◆ What you are asked to do: Work out how many lines below contain the word "must". Only the number is wanted.

::: Provided data

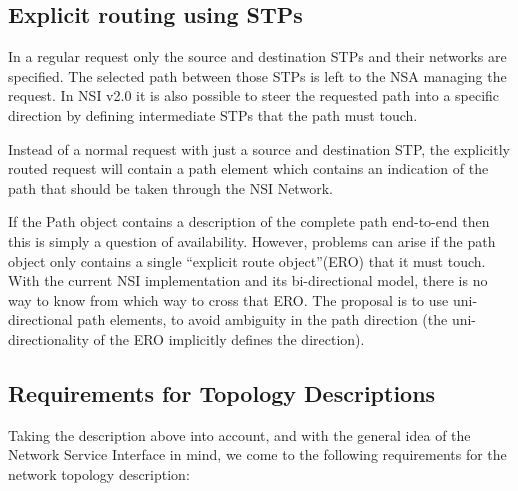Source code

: \documentclass[12pt]{article}  %
\begin{document}
\subsection{Explicit routing using STPs}

In a regular request only the source and destination STPs and 
their networks are specified. The selected path between those STPs is left to the 
NSA managing the request. In NSI v2.0 it is also possible to steer the requested 
path into a specific direction by defining intermediate STPs that the path must 
touch.

Instead of a normal request with just a source and destination 
STP, the explicitly routed request will contain a path element which contains an 
indication of the path that should be taken through the NSI Network.

If the Path object contains a description of the complete path 
end-to-end then this is simply a question of availability. However, problems can 
arise if the path object only contains a single ``explicit route object''(ERO) 
that it must touch. With the current NSI implementation and its bi-directional 
model, there is no way to know from which way to cross that ERO. The proposal is 
to use uni-directional path elements, to avoid ambiguity in the path direction 
(the uni-directionality of the ERO implicitly defines the direction).


\subsection{Requirements for Topology Descriptions}

Taking the description above into account, and with the general 
idea of the Network Service Interface in mind, we come to the following requirements 
for the network topology description:
\end{document}
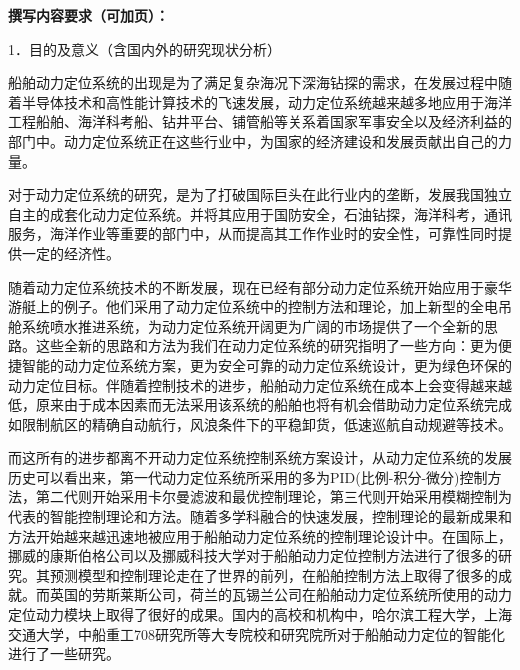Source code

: \documentclass[a4paper]{ctexart}
\begin{document}
\begin{mdframed}
{\large \textbf{\fangsong 撰写内容要求（可加页）：}}

{\large \fangsong 
\begin{flushleft}
1．目的及意义（含国内外的研究现状分析）
\end{flushleft}

   船舶动力定位系统的出现是为了满足复杂海况下深海钻探的需求，在发展过程中随着半导体技术和高性能计算技术的飞速发展，动力定位系统越来越多地应用于海洋工程船舶、海洋科考船、钻井平台、铺管船等关系着国家军事安全以及经济利益的部门中。动力定位系统正在这些行业中，为国家的经济建设和发展贡献出自己的力量。
   
对于动力定位系统的研究，是为了打破国际巨头在此行业内的垄断，发展我国独立自主的成套化动力定位系统。并将其应用于国防安全，石油钻探，海洋科考，通讯服务，海洋作业等重要的部门中，从而提高其工作作业时的安全性，可靠性同时提供一定的经济性。

随着动力定位系统技术的不断发展，现在已经有部分动力定位系统开始应用于豪华游艇上的例子。他们采用了动力定位系统中的控制方法和理论，加上新型的全电吊舱系统喷水推进系统，为动力定位系统开阔更为广阔的市场提供了一个全新的思路。这些全新的思路和方法为我们在动力定位系统的研究指明了一些方向：更为便捷智能的动力定位系统方案，更为安全可靠的动力定位系统设计，更为绿色环保的动力定位目标。伴随着控制技术的进步，船舶动力定位系统在成本上会变得越来越低，原来由于成本因素而无法采用该系统的船舶也将有机会借助动力定位系统完成如限制航区的精确自动航行，风浪条件下的平稳卸货，低速巡航自动规避等技术。

而这所有的进步都离不开动力定位系统控制系统方案设计，从动力定位系统的发展历史可以看出来，第一代动力定位系统所采用的多为PID(比例-积分-微分)控制方法，第二代则开始采用卡尔曼滤波和最优控制理论，第三代则开始采用模糊控制为代表的智能控制理论和方法。随着多学科融合的快速发展，控制理论的最新成果和方法开始越来越迅速地被应用于船舶动力定位系统的控制理论设计中。在国际上，挪威的康斯伯格公司以及挪威科技大学对于船舶动力定位控制方法进行了很多的研究。其预测模型和控制理论走在了世界的前列，在船舶控制方法上取得了很多的成就。而英国的劳斯莱斯公司，荷兰的瓦锡兰公司在船舶动力定位系统所使用的动力定位动力模块上取得了很好的成果。国内的高校和机构中，哈尔滨工程大学，上海交通大学，中船重工708研究所等大专院校和研究院所对于船舶动力定位的智能化进行了一些研究。

}
\end{mdframed}
\end{document}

::::::

◆ Task response: 2